→ PROBLEM REQUIREMENTS
Search the material for "master" and copy each line in which it is found.

→ ENTRIES SHOWN
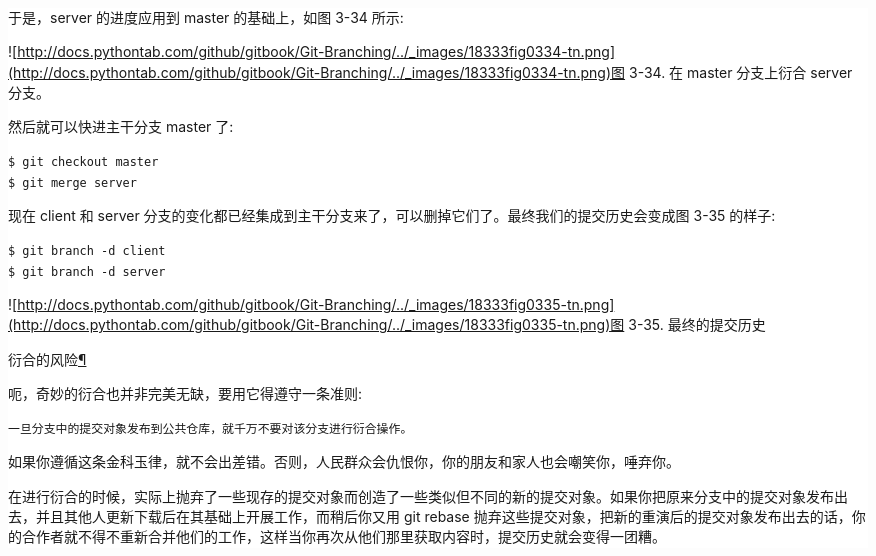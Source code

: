 




于是，server 的进度应用到 master 的基础上，如图 3-34 所示:


![http://docs.pythontab.com/github/gitbook/Git-Branching/../_images/18333fig0334-tn.png](http://docs.pythontab.com/github/gitbook/Git-Branching/../_images/18333fig0334-tn.png)图 3-34. 在 master 分支上衍合 server 分支。


然后就可以快进主干分支 master 了:




```
$ git checkout master
$ git merge server

```






现在 client 和 server 分支的变化都已经集成到主干分支来了，可以删掉它们了。最终我们的提交历史会变成图 3-35 的样子:




```
$ git branch -d client
$ git branch -d server

```






![http://docs.pythontab.com/github/gitbook/Git-Branching/../_images/18333fig0335-tn.png](http://docs.pythontab.com/github/gitbook/Git-Branching/../_images/18333fig0335-tn.png)图 3-35. 最终的提交历史





<span id="id4" ></span>
衍合的风险[¶](#id4)

呃，奇妙的衍合也并非完美无缺，要用它得遵守一条准则:




```
一旦分支中的提交对象发布到公共仓库，就千万不要对该分支进行衍合操作。

```






如果你遵循这条金科玉律，就不会出差错。否则，人民群众会仇恨你，你的朋友和家人也会嘲笑你，唾弃你。


在进行衍合的时候，实际上抛弃了一些现存的提交对象而创造了一些类似但不同的新的提交对象。如果你把原来分支中的提交对象发布出去，并且其他人更新下载后在其基础上开展工作，而稍后你又用 git rebase 抛弃这些提交对象，把新的重演后的提交对象发布出去的话，你的合作者就不得不重新合并他们的工作，这样当你再次从他们那里获取内容时，提交历史就会变得一团糟。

→ YOUR SOLUTION
于是，server 的进度应用到 master 的基础上，如图 3-34 所示:
![http://docs.pythontab.com/github/gitbook/Git-Branching/../_images/18333fig0334-tn.png](http://docs.pythontab.com/github/gitbook/Git-Branching/../_images/18333fig0334-tn.png)图 3-34. 在 master 分支上衍合 server 分支。
然后就可以快进主干分支 master 了:
$ git checkout master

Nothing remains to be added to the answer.